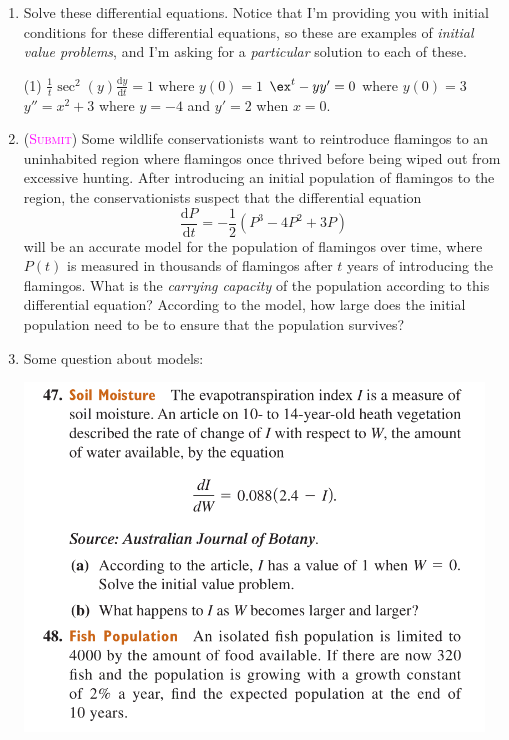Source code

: \begin{enumerate}
    \item 
        Solve these differential equations.
        Notice that I'm providing you with initial conditions 
        for these differential equations, so these are examples
        of \emph{initial value problems}, and I'm asking for a
        \emph{particular} solution to each of these.
        \begin{tasks}(1)
            \task $\frac{1}{t}\sec^2(y)\frac{\mathrm{d}y}{\mathrm{d}t} = 1$ 
            where $y(0)=1$
            \task $\ex^t - yy' = 0$ where $y(0) = 3$
            \task $y'' =  x^2 + 3$ where $y=-4$ and $y'=2$ when $x=0$.
        \end{tasks}

    \item 
        (\textsc{\textcolor{magenta}{Submit}})
        Some wildlife conservationists want to reintroduce 
        flamingos to an uninhabited region where flamingos once thrived
        before being wiped out from excessive hunting.
        After introducing an initial population of flamingos to the region,
        the conservationists suspect that the differential equation
        \begin{equation*}
            \frac{\mathrm{d}P}{\mathrm{d}t} 
            = -\frac{1}{2}\left(P^3-4P^2+3P\right)
        \end{equation*}
        will be an accurate model for the population of flamingos over time, 
        where $P(t)$ is measured in thousands of flamingos 
        after $t$ years of introducing the flamingos.
        What is the \emph{carrying capacity} of the population
        according to this differential equation?
        According to the model, how large does the initial population need to be
        to ensure that the population survives?

    \item 
        Some question about models:
        \begin{center}
            \includegraphics[width=0.96\textwidth]{screenshots/4748.png}
        \end{center}


\end{enumerate}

# Directions
Keep both end lines and retype everything in the records above from the line containing "asking for a" through the line containing "where $y(0) = 3$", exactly, with nothing else.

# Result
        of \emph{initial value problems}, and I'm asking for a
        \emph{particular} solution to each of these.
        \begin{tasks}(1)
            \task $\frac{1}{t}\sec^2(y)\frac{\mathrm{d}y}{\mathrm{d}t} = 1$ 
            where $y(0)=1$
            \task $\ex^t - yy' = 0$ where $y(0) = 3$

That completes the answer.